(Saved data entries)
■ ■ ■

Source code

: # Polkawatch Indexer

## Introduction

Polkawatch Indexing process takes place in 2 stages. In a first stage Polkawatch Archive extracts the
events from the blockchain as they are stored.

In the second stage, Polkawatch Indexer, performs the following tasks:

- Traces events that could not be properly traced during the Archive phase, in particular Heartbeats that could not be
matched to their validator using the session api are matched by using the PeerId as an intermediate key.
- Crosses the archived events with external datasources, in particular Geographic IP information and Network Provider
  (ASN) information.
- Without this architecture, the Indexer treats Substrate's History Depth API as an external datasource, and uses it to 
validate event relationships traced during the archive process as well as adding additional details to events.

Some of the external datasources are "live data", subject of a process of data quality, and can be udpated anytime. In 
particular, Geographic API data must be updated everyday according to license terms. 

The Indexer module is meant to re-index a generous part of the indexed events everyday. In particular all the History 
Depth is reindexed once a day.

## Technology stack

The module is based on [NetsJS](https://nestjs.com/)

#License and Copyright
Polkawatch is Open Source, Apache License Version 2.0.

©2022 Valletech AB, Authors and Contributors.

■ ■ ■

# WORK ITEM:
Repeat word for word from the line holding "Depth is reindexed once a day." down to the last line above, including both.

# RESPONSE FOR THIS EXERCISE:
Depth is reindexed once a day.

## Technology stack

The module is based on [NetsJS](https://nestjs.com/)

#License and Copyright
Polkawatch is Open Source, Apache License Version 2.0.

©2022 Valletech AB, Authors and Contributors.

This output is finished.